One might suspect that this will result in a local variable foo being bound to 100, i.e. the return value of the method foo. This is not the case though, the local variable foo is initialized with nil before the right hand side of the assignment is evaluated resulting in 200 being foo's eventual value. I ran into this specific case when dealing with Rails' FormBuilder which defines a method named object returning the object a FormBuilder instance deals with (if any). In my own method I naively used a local variable named object as there was no obviously better name for such a generic thing and initialized it in the way described above. After a lot of head scratching I ended up renaming it to obj or something.

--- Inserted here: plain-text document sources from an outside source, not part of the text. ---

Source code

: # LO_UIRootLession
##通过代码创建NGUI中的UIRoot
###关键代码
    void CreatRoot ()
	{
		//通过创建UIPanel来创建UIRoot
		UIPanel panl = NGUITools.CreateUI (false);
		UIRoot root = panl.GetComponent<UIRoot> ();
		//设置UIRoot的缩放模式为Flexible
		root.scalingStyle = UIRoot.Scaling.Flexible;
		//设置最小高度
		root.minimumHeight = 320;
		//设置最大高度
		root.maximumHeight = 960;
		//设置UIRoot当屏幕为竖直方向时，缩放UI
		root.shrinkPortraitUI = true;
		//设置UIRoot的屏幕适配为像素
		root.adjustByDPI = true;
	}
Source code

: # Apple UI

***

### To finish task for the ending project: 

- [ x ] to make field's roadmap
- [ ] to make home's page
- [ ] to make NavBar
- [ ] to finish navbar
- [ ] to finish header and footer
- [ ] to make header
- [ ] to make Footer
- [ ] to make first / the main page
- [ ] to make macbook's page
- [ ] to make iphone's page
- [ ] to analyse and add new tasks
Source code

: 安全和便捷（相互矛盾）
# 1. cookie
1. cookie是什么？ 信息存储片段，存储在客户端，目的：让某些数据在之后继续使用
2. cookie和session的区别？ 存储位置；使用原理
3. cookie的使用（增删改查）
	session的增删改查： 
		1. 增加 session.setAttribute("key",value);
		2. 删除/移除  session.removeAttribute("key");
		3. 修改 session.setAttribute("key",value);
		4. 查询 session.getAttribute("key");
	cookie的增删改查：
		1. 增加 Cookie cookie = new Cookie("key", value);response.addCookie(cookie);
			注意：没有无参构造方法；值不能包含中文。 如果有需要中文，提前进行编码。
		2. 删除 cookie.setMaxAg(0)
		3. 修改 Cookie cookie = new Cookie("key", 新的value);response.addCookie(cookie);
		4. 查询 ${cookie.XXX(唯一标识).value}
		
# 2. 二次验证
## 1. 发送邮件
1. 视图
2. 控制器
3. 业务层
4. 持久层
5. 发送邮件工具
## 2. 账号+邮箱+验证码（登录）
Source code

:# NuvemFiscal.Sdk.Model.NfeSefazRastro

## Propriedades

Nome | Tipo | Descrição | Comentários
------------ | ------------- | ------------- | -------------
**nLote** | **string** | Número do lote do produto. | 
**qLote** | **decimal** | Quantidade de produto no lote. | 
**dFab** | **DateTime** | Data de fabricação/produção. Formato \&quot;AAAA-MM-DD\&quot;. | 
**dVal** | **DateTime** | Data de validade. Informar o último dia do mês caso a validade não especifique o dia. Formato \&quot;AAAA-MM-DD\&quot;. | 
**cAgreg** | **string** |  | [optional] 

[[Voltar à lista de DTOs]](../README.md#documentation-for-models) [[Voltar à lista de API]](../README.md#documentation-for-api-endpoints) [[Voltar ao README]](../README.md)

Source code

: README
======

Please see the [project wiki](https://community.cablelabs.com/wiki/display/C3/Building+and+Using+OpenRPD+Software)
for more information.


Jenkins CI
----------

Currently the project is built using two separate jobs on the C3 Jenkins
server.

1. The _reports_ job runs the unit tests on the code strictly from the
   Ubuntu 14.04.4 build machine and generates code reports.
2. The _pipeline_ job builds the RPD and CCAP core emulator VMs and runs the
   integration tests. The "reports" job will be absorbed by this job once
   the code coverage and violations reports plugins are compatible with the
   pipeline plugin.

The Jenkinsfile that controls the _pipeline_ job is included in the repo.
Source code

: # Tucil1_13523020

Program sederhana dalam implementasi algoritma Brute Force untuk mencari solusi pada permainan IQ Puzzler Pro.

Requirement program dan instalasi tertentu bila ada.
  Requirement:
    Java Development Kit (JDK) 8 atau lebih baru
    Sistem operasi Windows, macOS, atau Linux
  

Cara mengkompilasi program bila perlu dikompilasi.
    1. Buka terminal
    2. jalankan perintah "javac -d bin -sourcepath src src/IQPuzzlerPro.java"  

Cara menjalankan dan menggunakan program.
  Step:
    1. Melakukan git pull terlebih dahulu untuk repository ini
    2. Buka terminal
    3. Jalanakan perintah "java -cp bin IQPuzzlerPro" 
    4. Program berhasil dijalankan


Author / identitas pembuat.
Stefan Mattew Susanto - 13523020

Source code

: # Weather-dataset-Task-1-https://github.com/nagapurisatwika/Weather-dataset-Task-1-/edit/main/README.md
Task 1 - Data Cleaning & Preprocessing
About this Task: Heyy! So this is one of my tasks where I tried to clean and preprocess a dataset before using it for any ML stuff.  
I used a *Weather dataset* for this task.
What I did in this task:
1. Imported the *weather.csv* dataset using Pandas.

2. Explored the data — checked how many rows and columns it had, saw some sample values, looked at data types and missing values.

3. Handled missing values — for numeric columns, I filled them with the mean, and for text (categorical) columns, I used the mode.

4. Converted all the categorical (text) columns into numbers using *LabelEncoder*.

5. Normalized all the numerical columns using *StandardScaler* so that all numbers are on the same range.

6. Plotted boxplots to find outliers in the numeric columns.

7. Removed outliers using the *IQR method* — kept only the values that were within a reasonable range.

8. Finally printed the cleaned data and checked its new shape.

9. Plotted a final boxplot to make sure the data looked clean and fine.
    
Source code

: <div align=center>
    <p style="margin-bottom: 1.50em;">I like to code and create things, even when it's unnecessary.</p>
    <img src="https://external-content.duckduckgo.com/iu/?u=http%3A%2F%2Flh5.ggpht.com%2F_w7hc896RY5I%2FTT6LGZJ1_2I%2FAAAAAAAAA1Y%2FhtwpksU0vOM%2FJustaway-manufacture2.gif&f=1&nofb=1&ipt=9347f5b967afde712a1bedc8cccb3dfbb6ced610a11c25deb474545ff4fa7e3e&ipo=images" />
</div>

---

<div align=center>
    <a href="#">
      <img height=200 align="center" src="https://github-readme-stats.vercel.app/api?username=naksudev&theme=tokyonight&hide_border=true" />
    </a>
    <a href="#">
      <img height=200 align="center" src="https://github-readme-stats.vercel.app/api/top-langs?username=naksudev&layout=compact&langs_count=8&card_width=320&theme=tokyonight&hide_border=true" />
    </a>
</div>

Local Variables Strike Yet Again

A variation of that theme can be witnessed in this piece:

 def foo
   "the method foo"
 end

 case  true
 when false
   foo = "the variable foo"
 when true
   [foo, foo()]
 end

You may expect that this case statement returns ["the method foo", "the method foo"] but it actually returns [nil, "the method foo"]. This means that even though the false branch is never reached, the local variable foo is initialized with nil and thus always refers to the local variable foo inside the case statement unless you explicitly request a function call by giving the empty argument list. This is similar to what is sometimes referred to as variable hoisting in JavaScript and which is also a mostly unknown language pitfall. In fact the binding of foo will leak from the case statement into the code following it so foo will from thereon always refer to the local variable of the value nil.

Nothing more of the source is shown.